Pas facile de se faire une place dans l’industrie des J-RPG. Genre prolifique, adoubé autant par les grands studios que par les indépendants, celui-ci connaît pléthore de titres qui en reprennent les codes chaque année. Pour sortir de la masse, il convient parfois de compter sur la réputation de ses auteur·ices, et c’est exactement ce qui a attiré l’attention sur Reynatis : le jeu édité par FuRyu s’est surtout illustré dans la presse pour la présence de Kazushige Nojima (scénariste sur bon nombre de Final Fantasy, et les Kingdom Hearts), ainsi que de Yoko Shimomura (compositrice au CV interminable). Mais comme on le voit assez vite avec Reynatis, les noms ne font pas tout.

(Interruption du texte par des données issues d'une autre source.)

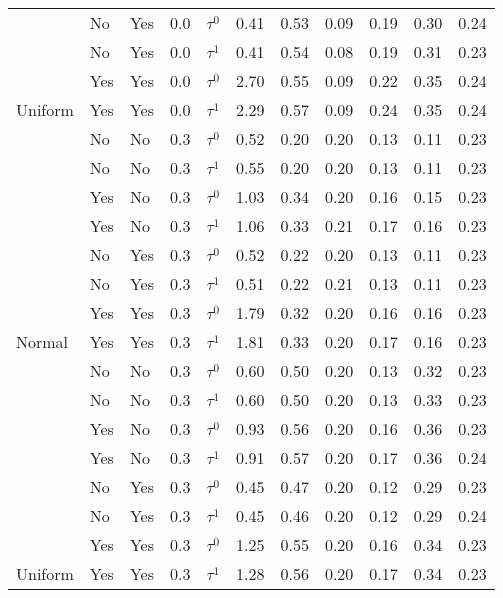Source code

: \begin{tabular}[t]{lllrlrrrrrr}
 & No & Yes & 0.0 & $\tau^0$ & 0.41 & 0.53 & 0.09 & 0.19 & 0.30 & 0.24\\

 & No & Yes & 0.0 & $\tau^1$ & 0.41 & 0.54 & 0.08 & 0.19 & 0.31 & 0.23\\

 & Yes & Yes & 0.0 & $\tau^0$ & 2.70 & 0.55 & 0.09 & 0.22 & 0.35 & 0.24\\

\multirow{-8}{*}{\raggedright\arraybackslash Uniform} & Yes & Yes & 0.0 & $\tau^1$ & 2.29 & 0.57 & 0.09 & 0.24 & 0.35 & 0.24\\
\cmidrule{1-11}
 & No & No & 0.3 & $\tau^0$ & 0.52 & 0.20 & 0.20 & 0.13 & 0.11 & 0.23\\

 & No & No & 0.3 & $\tau^1$ & 0.55 & 0.20 & 0.20 & 0.13 & 0.11 & 0.23\\

 & Yes & No & 0.3 & $\tau^0$ & 1.03 & 0.34 & 0.20 & 0.16 & 0.15 & 0.23\\

 & Yes & No & 0.3 & $\tau^1$ & 1.06 & 0.33 & 0.21 & 0.17 & 0.16 & 0.23\\

 & No & Yes & 0.3 & $\tau^0$ & 0.52 & 0.22 & 0.20 & 0.13 & 0.11 & 0.23\\

 & No & Yes & 0.3 & $\tau^1$ & 0.51 & 0.22 & 0.21 & 0.13 & 0.11 & 0.23\\

 & Yes & Yes & 0.3 & $\tau^0$ & 1.79 & 0.32 & 0.20 & 0.16 & 0.16 & 0.23\\

\multirow{-8}{*}{\raggedright\arraybackslash Normal} & Yes & Yes & 0.3 & $\tau^1$ & 1.81 & 0.33 & 0.20 & 0.17 & 0.16 & 0.23\\
\cmidrule{1-11}
 & No & No & 0.3 & $\tau^0$ & 0.60 & 0.50 & 0.20 & 0.13 & 0.32 & 0.23\\

 & No & No & 0.3 & $\tau^1$ & 0.60 & 0.50 & 0.20 & 0.13 & 0.33 & 0.23\\

 & Yes & No & 0.3 & $\tau^0$ & 0.93 & 0.56 & 0.20 & 0.16 & 0.36 & 0.23\\

 & Yes & No & 0.3 & $\tau^1$ & 0.91 & 0.57 & 0.20 & 0.17 & 0.36 & 0.24\\

 & No & Yes & 0.3 & $\tau^0$ & 0.45 & 0.47 & 0.20 & 0.12 & 0.29 & 0.23\\

 & No & Yes & 0.3 & $\tau^1$ & 0.45 & 0.46 & 0.20 & 0.12 & 0.29 & 0.24\\

 & Yes & Yes & 0.3 & $\tau^0$ & 1.25 & 0.55 & 0.20 & 0.16 & 0.34 & 0.23\\

\multirow{-8}{*}{\raggedright\arraybackslash Uniform} & Yes & Yes & 0.3 & $\tau^1$ & 1.28 & 0.56 & 0.20 & 0.17 & 0.34 & 0.23\\
\bottomrule
\end{tabular}
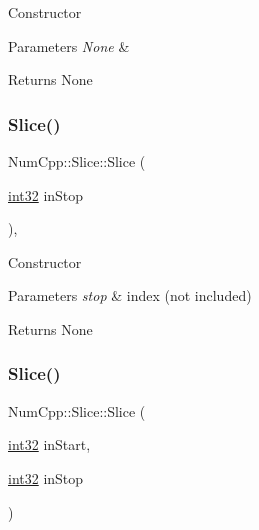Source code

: Constructor


\begin{DoxyParams}{Parameters}
{\em None} & \\
\hline
\end{DoxyParams}
\begin{DoxyReturn}{Returns}
None 
\end{DoxyReturn}
\mbox{\label{class_num_cpp_1_1_slice_a396190f16de290b03b8ba4b46cad0cfd}} 
\subsubsection{\texorpdfstring{Slice()}{Slice()}\hspace{0.1cm}{\footnotesize\ttfamily [2/4]}}
{\footnotesize\ttfamily Num\+Cpp\+::\+Slice\+::\+Slice (\begin{DoxyParamCaption}\item[{\mbox{\hyperlink{namespace_num_cpp_acf3eb1592f8b248ff0a236634864633c}{int32}}}]{in\+Stop }\end{DoxyParamCaption})\hspace{0.3cm}{\ttfamily [inline]}, {\ttfamily [explicit]}}

Constructor


\begin{DoxyParams}{Parameters}
{\em stop} & index (not included)\\
\hline
\end{DoxyParams}
\begin{DoxyReturn}{Returns}
None 
\end{DoxyReturn}
\mbox{\label{class_num_cpp_1_1_slice_af6f987a9f02fd455e41b2b1b8616782a}} 
\subsubsection{\texorpdfstring{Slice()}{Slice()}\hspace{0.1cm}{\footnotesize\ttfamily [3/4]}}
{\footnotesize\ttfamily Num\+Cpp\+::\+Slice\+::\+Slice (\begin{DoxyParamCaption}\item[{\mbox{\hyperlink{namespace_num_cpp_acf3eb1592f8b248ff0a236634864633c}{int32}}}]{in\+Start,  }\item[{\mbox{\hyperlink{namespace_num_cpp_acf3eb1592f8b248ff0a236634864633c}{int32}}}]{in\+Stop }\end{DoxyParamCaption})\hspace{0.3cm}{\ttfamily [inline]}}

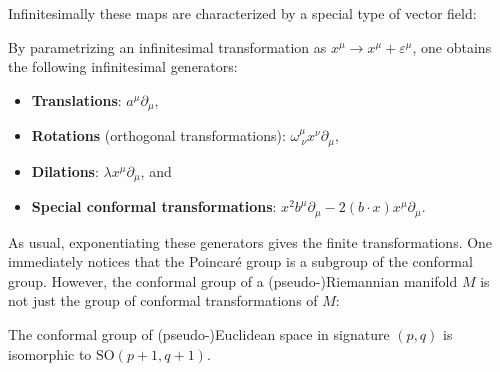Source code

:     Infinitesimally these maps are characterized by a special type of vector field:

    By parametrizing an infinitesimal transformation as $x^\mu\rightarrow x^\mu+\varepsilon^\mu$, one obtains the following infinitesimal generators:
    \begin{itemize}
        \item \textbf{Translations}: $a^\mu\partial_\mu$,
        \item \textbf{Rotations} (orthogonal transformations): $\omega^\mu_{\ \nu} x^\nu\partial_\mu$,
        \item \textbf{Dilations}: $\lambda x^\mu\partial_\mu$, and
        \item \textbf{Special conformal transformations}: $x^2b^\mu\partial_\mu - 2(b\cdot x)x^\mu\partial_\mu$.
    \end{itemize}
    As usual, exponentiating these generators gives the finite transformations. One immediately notices that the Poincar\'e group is a subgroup of the conformal group. However, the conformal group of a (pseudo-)Riemannian manifold $M$ is not just the group of conformal transformations of $M$:
    \begin{property}
        The conformal group of (pseudo-)Euclidean space in signature $(p,q)$ is isomorphic to $\text{SO}(p+1,q+1)$.
    \end{property}

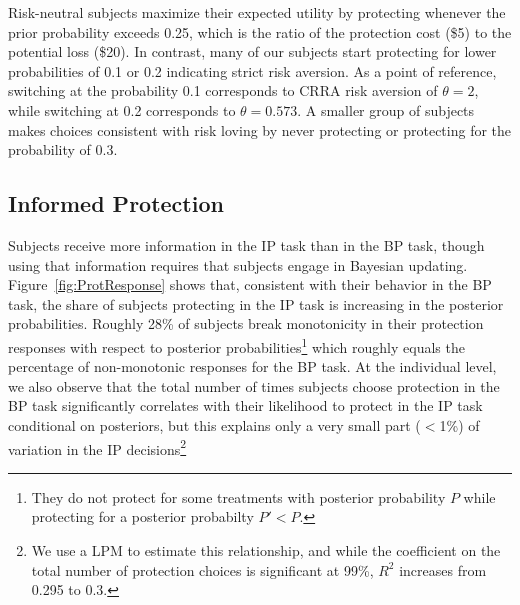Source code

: \documentclass[12pt,a4paper]{article}
\begin{document}
Risk-neutral subjects maximize their expected utility by protecting whenever the prior probability exceeds 0.25, which is the ratio of the protection cost (\$5) to the potential loss (\$20). In contrast, many of our subjects start protecting for lower probabilities of 0.1 or 0.2 indicating strict risk aversion. As a point of reference, switching at the probability 0.1 corresponds to CRRA risk aversion of $\theta=2$, while switching at 0.2 corresponds to $\theta=0.573$.  A smaller group of subjects makes choices consistent with risk loving by never protecting or protecting for the probability of 0.3. 

\subsection{Informed Protection}
Subjects receive more information in the IP task than in the BP task, though using that information requires that subjects engage in Bayesian updating.  Figure~\ref{fig:ProtResponse} shows that, consistent with their behavior in the BP task, the share of subjects protecting in the IP task is increasing in the posterior probabilities. Roughly 28\% of subjects break monotonicity in their protection responses with respect to posterior probabilities\footnote{ They do not protect for some treatments with posterior probability $P$ while protecting for a posterior probabilty $P'<P$.} which roughly equals the percentage of non-monotonic responses for the BP task. At the individual level, we also observe that the total number of times subjects choose protection in the BP task significantly correlates with their likelihood to protect in the IP task conditional on posteriors, but this explains only a very small part ($<$1\%) of variation in the IP decisions\footnote{We use a LPM to estimate this relationship, and while the coefficient on the total number of protection choices is significant at 99\%, $R^2$ increases from 0.295 to 0.3.} 


\end{document}
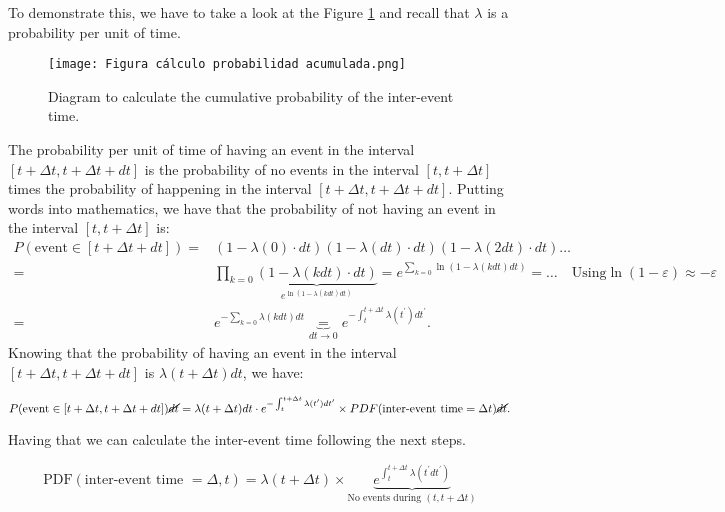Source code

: To demonstrate this, we have to take a look at the Figure \ref{f: Figura calculo probabilidad acumulada} and recall that $\lambda$ is a probability per unit of time.

\begin{figure}[H]
    \centering
    \texttt{[image: Figura cálculo probabilidad acumulada.png]}
    \caption{Diagram to calculate the cumulative probability of the inter-event time.}
    \label{f: Figura calculo probabilidad acumulada}
\end{figure}

The probability per unit of time of having an event in the interval $[t+\Delta t,t+\Delta t+dt]$ is the probability of no events in the interval $[t,t+\Delta t]$ times the probability 
of happening in the interval $[t+\Delta t,t+\Delta t+ dt]$. Putting words into mathematics, we have that the probability of not having an event in the interval $[t,t+\Delta t]$ is:
\begin{equation}
    \begin{split}
        P(\text{event}\in [t+\Delta t+dt])=& \left(1-\lambda(0)\cdot dt \right)\left(1-\lambda(dt)\cdot dt \right)\left(1-\lambda(2dt)\cdot dt \right)\ldots\\
        =& \prod_{k=0}\underbrace{\left(1 -\lambda(k dt)\cdot dt \right)}_{e^{\ln \left(1-\lambda(k dt)dt \right)}}=e^{\sum_{k=0}\ln \left(1-\lambda(k dt) dt \right)}= \ldots\quad \text{Using}  \ln(1-\varepsilon)\approx -\varepsilon\\
        =& e^{-\sum_{k=0}\lambda(kdt)dt}\underbrace{=}_{dt\to 0}e^{-\int_{t}^{t+\Delta t}\lambda(t^\prime)dt^\prime}.
    \end{split}
    \label{eq: probability of no events}
\end{equation} 
Knowing that the probability of having an event in the interval $[t+\Delta t,t+\Delta t+dt]$ is $\lambda(t+\Delta t)dt$, we have:

\begin{equation}
P(\text{event}\in [t+\Delta t,t+\Delta t+dt])\cancel{dt}= \lambda(t+\Delta t)dt\cdot e^{-\int_{t}^{t+\Delta t}\lambda(t^\prime)dt^\prime}\times PDF(\text{inter-event time}=\Delta t)\cancel{dt}.
\label{eq: probability of having an event}
\end{equation}

Having that we can calculate the inter-event time following the next steps. 

$$ \text{PDF}\left( \text{inter-event time } = \Delta,t \right) = \lambda(t+\Delta t)\times \underbrace{e^{\int_{t}^{t+\Delta t}\lambda(t^{\prime}dt^\prime)}}_{\text{No events during }(t,t+\Delta t)}$$

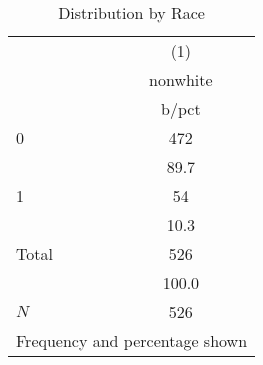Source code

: \begin{table}[htbp]\centering
\def\sym#1{\ifmmode^{#1}\else\(^{#1}\)\fi}
\caption{Distribution by Race}\label{tab:0201-nonwhite_frequency}
\begin{tabular}{l*{1}{c}}
\toprule
            &\multicolumn{1}{c}{(1)}\\
            &\multicolumn{1}{c}{nonwhite}\\
            &       b/pct\\
\midrule
0           &         472\\
            &        89.7\\
1           &          54\\
            &        10.3\\
Total       &         526\\
            &       100.0\\
\midrule
\(N\)       &         526\\
\bottomrule
\multicolumn{2}{l}{\footnotesize Frequency and percentage shown}\\
\end{tabular}
\end{table}
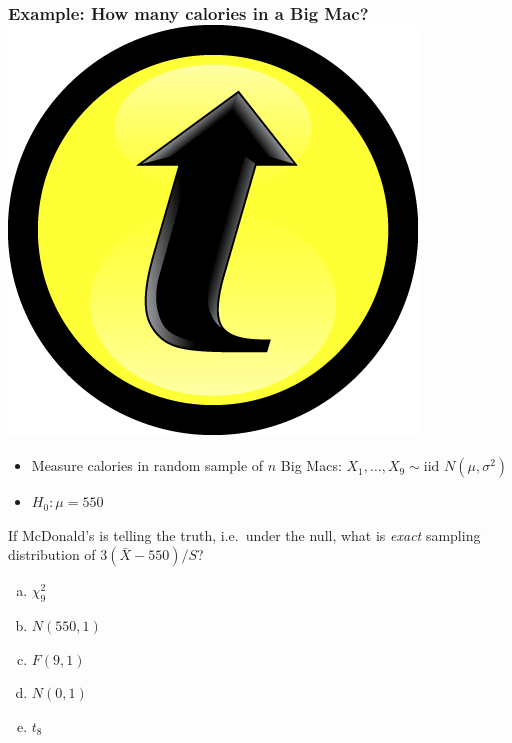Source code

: \documentclass[handout]{beamer}
\begin{document}
\begin{frame}[t]
	\frametitle{Example: How many calories in a Big Mac? \hfill \includegraphics[scale = 0.05]{./images/clicker}}
\begin{itemize}
	\item Measure calories in random sample of $n$ Big Macs: $X_1, \hdots, X_9 \sim \mbox{iid } N (\mu, \sigma^2)$
	\item $H_0\colon \mu = 550$
\end{itemize}

\vspace{1em}

\alert{If McDonald's is telling the truth, i.e.\ under the null, what is \emph{exact}  sampling distribution of $3(\bar{X} - 550)/S$?}
\begin{enumerate}[(a)]
	\item $\chi^2_{9}$
	\item $N(550, 1)$
	\item $F(9, 1)$
	\item $N(0,1)$ 
	\item $t_{8}$
\end{enumerate}
\end{frame}
\end{document}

Cette critique a été écrite suite à l’envoi d’une clé par l’éditeur. Le jeu a été joué sur PlayStation 5.

Panique à Shibuya

© FURYU Corporation.

Théâtre des débats, le quartier de Shibuya à Tokyo concentre l’essentiel de l’action. On y fait la rencontre de Marin, un « Wizard » (le jeu est uniquement traduit en Anglais), un magicien, qui tente de se servir librement de ses pouvoirs avec un seul objectif, celui d’être le plus fort. Face à lui, les membres de la Magic Enforcement Administration (MEA), une force de police spécialisée dans la poursuite de Wizards, une force elle-même composée par ces magiciens hors pair, dont l’énigmatique Sari. Dans le monde de Reynatis, les gens acquièrent des pouvoirs, et deviennent des Wizards, après avoir vécu une expérience de mort imminente, seul point commun entre toutes ces personnes qui soudainement doivent choisir entre deux camps : se conformer à la MEA et lui obéir, ou conserver sa liberté au mépris de la loi. De l’autre côté, on trouve la Guilde, une faction aux intentions obscures, qui semble fricoter avec le surnaturel et des monstres qui proviennent de « Another », une zone alternative accessible via des portails qui apparaissent ici et là. Le jeu ne nous dira pas plus de choses que ça sur son contexte et son histoire, puisque vite jeté·es dans l’arène, les joueurs et les joueuses se retrouvent vite confronté au plus gros problème d’un jeu qui n’arrive jamais vraiment à être à la hauteur de ses ambitions. Ce problème, c’est une narration brouillonne. La MEA apparaît d’abord comme une force assez obscure où cohabitent de nombreuses personnalités vaguement présentées ; une force toute puissante qui combat le mal par le mal, tandis que la fuite en avant de Marin et des compagnons qu’il se fait en route peine à convaincre. La confusion règne dans un jeu où les chapitres s’enchaînent rapidement, en nous baladant d’un groupe à l’autre dans un récit chorale sans véritable liant. On passe du coq à l’âne constamment, l’histoire balance quelques idées ici et là, avec des enjeux mal définis.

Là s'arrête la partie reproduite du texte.